Personal information
- Born: October 27, 1988 (age 37) Toronto, Canada

Sport
- Sport: Synchronised swimming

Medal record
Representing Canada
Pan American Games
| Silver medal – second place | 2007 Rio de Janeiro | Team |

= Dominika Kopcik =

Canadian synchronized swimmer

Dominika Kopcik (born 27 October 1988) is a Canadian synchronized swimmer. She began synchronized swimming at the age of 10. At 14, she became a national champion, earning her a spot to compete in the 2003 Canada Games, where she won in three categories. By the next spring season, Kopcik had won the national championships again and made her first Canadian National team. Kopcik then competed at the 2004 FINA World Junior Swimming Championships.

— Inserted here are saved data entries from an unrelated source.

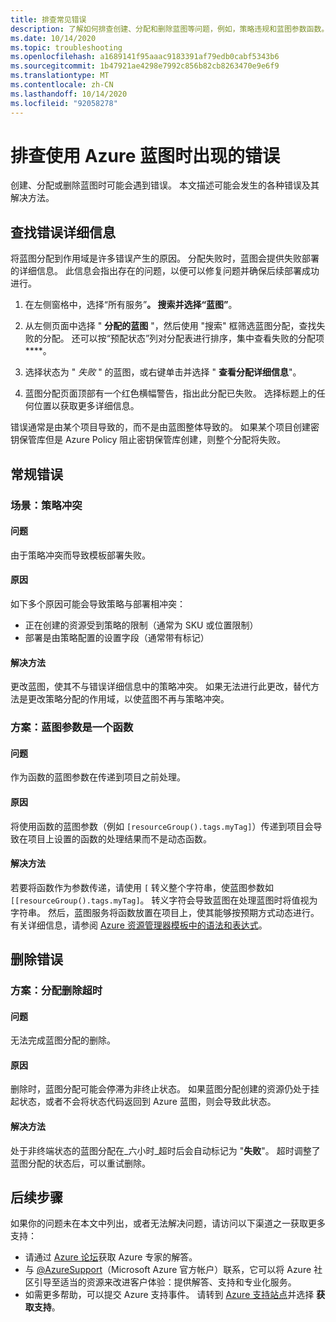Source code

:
 ```yaml
---
title: 排查常见错误
description: 了解如何排查创建、分配和删除蓝图等问题，例如，策略违规和蓝图参数函数。
ms.date: 10/14/2020
ms.topic: troubleshooting
ms.openlocfilehash: a1689141f95aaac9183391af79edb0cabf5343b6
ms.sourcegitcommit: 1b47921ae4298e7992c856b82cb8263470e9e6f9
ms.translationtype: MT
ms.contentlocale: zh-CN
ms.lasthandoff: 10/14/2020
ms.locfileid: "92058278"
---
```

# <a name="troubleshoot-errors-using-azure-blueprints"></a>排查使用 Azure 蓝图时出现的错误

创建、分配或删除蓝图时可能会遇到错误。 本文描述可能会发生的各种错误及其解决方法。

## <a name="finding-error-details"></a>查找错误详细信息

将蓝图分配到作用域是许多错误产生的原因。 分配失败时，蓝图会提供失败部署的详细信息。 此信息会指出存在的问题，以便可以修复问题并确保后续部署成功进行。

1. 在左侧窗格中，选择“所有服务”****。 搜索并选择“蓝图”****。

1. 从左侧页面中选择 " **分配的蓝图** "，然后使用 "搜索" 框筛选蓝图分配，查找失败的分配。 还可以按“预配状态”列对分配表进行排序，集中查看失败的分配项****。

1. 选择状态为 " _失败_ " 的蓝图，或右键单击并选择 " **查看分配详细信息**"。

1. 蓝图分配页面顶部有一个红色横幅警告，指出此分配已失败。 选择标题上的任何位置以获取更多详细信息。

错误通常是由某个项目导致的，而不是由蓝图整体导致的。 如果某个项目创建密钥保管库但是 Azure Policy 阻止密钥保管库创建，则整个分配将失败。

## <a name="general-errors"></a>常规错误

### <a name="scenario-policy-violation"></a><a name="policy-violation"></a>场景：策略冲突

#### <a name="issue"></a>问题

由于策略冲突而导致模板部署失败。

#### <a name="cause"></a>原因

如下多个原因可能会导致策略与部署相冲突：

- 正在创建的资源受到策略的限制（通常为 SKU 或位置限制）
- 部署是由策略配置的设置字段（通常带有标记）

#### <a name="resolution"></a>解决方法

更改蓝图，使其不与错误详细信息中的策略冲突。 如果无法进行此更改，替代方法是更改策略分配的作用域，以使蓝图不再与策略冲突。

### <a name="scenario-blueprint-parameter-is-a-function"></a><a name="escape-function-parameter"></a>方案：蓝图参数是一个函数

#### <a name="issue"></a>问题

作为函数的蓝图参数在传递到项目之前处理。

#### <a name="cause"></a>原因

将使用函数的蓝图参数（例如 `[resourceGroup().tags.myTag]`）传递到项目会导致在项目上设置的函数的处理结果而不是动态函数。

#### <a name="resolution"></a>解决方法

若要将函数作为参数传递，请使用 `[` 转义整个字符串，使蓝图参数如 `[[resourceGroup().tags.myTag]`。 转义字符会导致蓝图在处理蓝图时将值视为字符串。 然后，蓝图服务将函数放置在项目上，使其能够按预期方式动态进行。 有关详细信息，请参阅 [Azure 资源管理器模板中的语法和表达式](../../../azure-resource-manager/templates/template-expressions.md)。

## <a name="delete-errors"></a>删除错误

### <a name="scenario-assignment-deletion-timeout"></a><a name="assign-delete-timeout"></a>方案：分配删除超时

#### <a name="issue"></a>问题

无法完成蓝图分配的删除。

#### <a name="cause"></a>原因

删除时，蓝图分配可能会停滞为非终止状态。 如果蓝图分配创建的资源仍处于挂起状态，或者不会将状态代码返回到 Azure 蓝图，则会导致此状态。

#### <a name="resolution"></a>解决方法

处于非终端状态的蓝图分配在_六小时_超时后会自动标记为 "**失败**"。 超时调整了蓝图分配的状态后，可以重试删除。

## <a name="next-steps"></a>后续步骤

如果你的问题未在本文中列出，或者无法解决问题，请访问以下渠道之一获取更多支持：

- 请通过 [Azure 论坛](https://azure.microsoft.com/support/forums/)获取 Azure 专家的解答。
- 与 [@AzureSupport](https://twitter.com/azuresupport)（Microsoft Azure 官方帐户）联系，它可以将 Azure 社区引导至适当的资源来改进客户体验：提供解答、支持和专业化服务。
- 如需更多帮助，可以提交 Azure 支持事件。 请转到 [Azure 支持站点](https://azure.microsoft.com/support/options/)并选择 **获取支持**。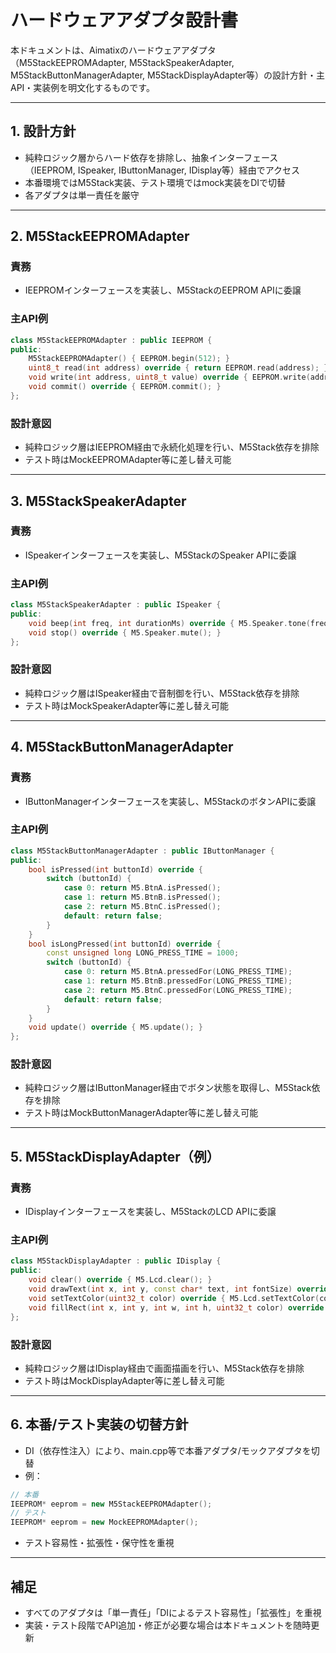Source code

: # ハードウェアアダプタ設計書

本ドキュメントは、Aimatixのハードウェアアダプタ（M5StackEEPROMAdapter, M5StackSpeakerAdapter, M5StackButtonManagerAdapter, M5StackDisplayAdapter等）の設計方針・主API・実装例を明文化するものです。

---

## 1. 設計方針
- 純粋ロジック層からハード依存を排除し、抽象インターフェース（IEEPROM, ISpeaker, IButtonManager, IDisplay等）経由でアクセス
- 本番環境ではM5Stack実装、テスト環境ではmock実装をDIで切替
- 各アダプタは単一責任を厳守

---

## 2. M5StackEEPROMAdapter

### 責務
- IEEPROMインターフェースを実装し、M5StackのEEPROM APIに委譲

### 主API例
```cpp
class M5StackEEPROMAdapter : public IEEPROM {
public:
    M5StackEEPROMAdapter() { EEPROM.begin(512); }
    uint8_t read(int address) override { return EEPROM.read(address); }
    void write(int address, uint8_t value) override { EEPROM.write(address, value); }
    void commit() override { EEPROM.commit(); }
};
```

### 設計意図
- 純粋ロジック層はIEEPROM経由で永続化処理を行い、M5Stack依存を排除
- テスト時はMockEEPROMAdapter等に差し替え可能

---

## 3. M5StackSpeakerAdapter

### 責務
- ISpeakerインターフェースを実装し、M5StackのSpeaker APIに委譲

### 主API例
```cpp
class M5StackSpeakerAdapter : public ISpeaker {
public:
    void beep(int freq, int durationMs) override { M5.Speaker.tone(freq, durationMs); }
    void stop() override { M5.Speaker.mute(); }
};
```

### 設計意図
- 純粋ロジック層はISpeaker経由で音制御を行い、M5Stack依存を排除
- テスト時はMockSpeakerAdapter等に差し替え可能

---

## 4. M5StackButtonManagerAdapter

### 責務
- IButtonManagerインターフェースを実装し、M5StackのボタンAPIに委譲

### 主API例
```cpp
class M5StackButtonManagerAdapter : public IButtonManager {
public:
    bool isPressed(int buttonId) override {
        switch (buttonId) {
            case 0: return M5.BtnA.isPressed();
            case 1: return M5.BtnB.isPressed();
            case 2: return M5.BtnC.isPressed();
            default: return false;
        }
    }
    bool isLongPressed(int buttonId) override {
        const unsigned long LONG_PRESS_TIME = 1000;
        switch (buttonId) {
            case 0: return M5.BtnA.pressedFor(LONG_PRESS_TIME);
            case 1: return M5.BtnB.pressedFor(LONG_PRESS_TIME);
            case 2: return M5.BtnC.pressedFor(LONG_PRESS_TIME);
            default: return false;
        }
    }
    void update() override { M5.update(); }
};
```

### 設計意図
- 純粋ロジック層はIButtonManager経由でボタン状態を取得し、M5Stack依存を排除
- テスト時はMockButtonManagerAdapter等に差し替え可能

---

## 5. M5StackDisplayAdapter（例）

### 責務
- IDisplayインターフェースを実装し、M5StackのLCD APIに委譲

### 主API例
```cpp
class M5StackDisplayAdapter : public IDisplay {
public:
    void clear() override { M5.Lcd.clear(); }
    void drawText(int x, int y, const char* text, int fontSize) override { M5.Lcd.drawString(text, x, y, fontSize); }
    void setTextColor(uint32_t color) override { M5.Lcd.setTextColor(color); }
    void fillRect(int x, int y, int w, int h, uint32_t color) override { M5.Lcd.fillRect(x, y, w, h, color); }
};
```

### 設計意図
- 純粋ロジック層はIDisplay経由で画面描画を行い、M5Stack依存を排除
- テスト時はMockDisplayAdapter等に差し替え可能

---

## 6. 本番/テスト実装の切替方針
- DI（依存性注入）により、main.cpp等で本番アダプタ/モックアダプタを切替
- 例：
```cpp
// 本番
IEEPROM* eeprom = new M5StackEEPROMAdapter();
// テスト
IEEPROM* eeprom = new MockEEPROMAdapter();
```
- テスト容易性・拡張性・保守性を重視

---

## 補足
- すべてのアダプタは「単一責任」「DIによるテスト容易性」「拡張性」を重視
- 実装・テスト段階でAPI追加・修正が必要な場合は本ドキュメントを随時更新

At the age of 15, Kopcik became Canada’s youngest ever member of the National Olympic Team. She secured her place by becoming flyer of the team alongside her duet partner. Over the next 4 years, Kopcik competed at the 2005 FINA World Championships, 2006 FINA Synchronised Swimming World Cup, 2007 Pan American Games, and the 2008 Olympic Games.

== Career Achievements ==
- 2002 Canada National Champion
 1st Place Solo Competition
 1st Place Duet Competition
 1st Place Combination Team

- 2003 Canada Summer Games
 1st Place Solo Competition
 1st Place Duet Competition
 1st Place Combination Team

- 2004 Canada National Champion
 1st Place Solo Competition
 1st Place Duet Competition
 1st Place Combination Team

- 2004 FINA Junior World Championships
 4th Place Team Free and Technical

- 2005 FINA World Championships
 4th Place Team Free and Technical
 4th Place Combination Team

- 2007 Pan American Games
 2nd Place Team Free and Technical

- 2007 Japan Open
 4th Place Duet Free and Technical
 4th Place Team Free and Technical

- 2008 Olympic Games
 4th Place Team Free and Technical

== Post-competition ==
After retiring from competitive synchronized swimming in 2008, Dominika Kopcik and her husband Jonathan Difino, opened catering company Cafe Lunchboxx in Montreal, in May 2009.

Kopcik currently works as Territory Manager for Xcite Technologies, and speaks at various public events.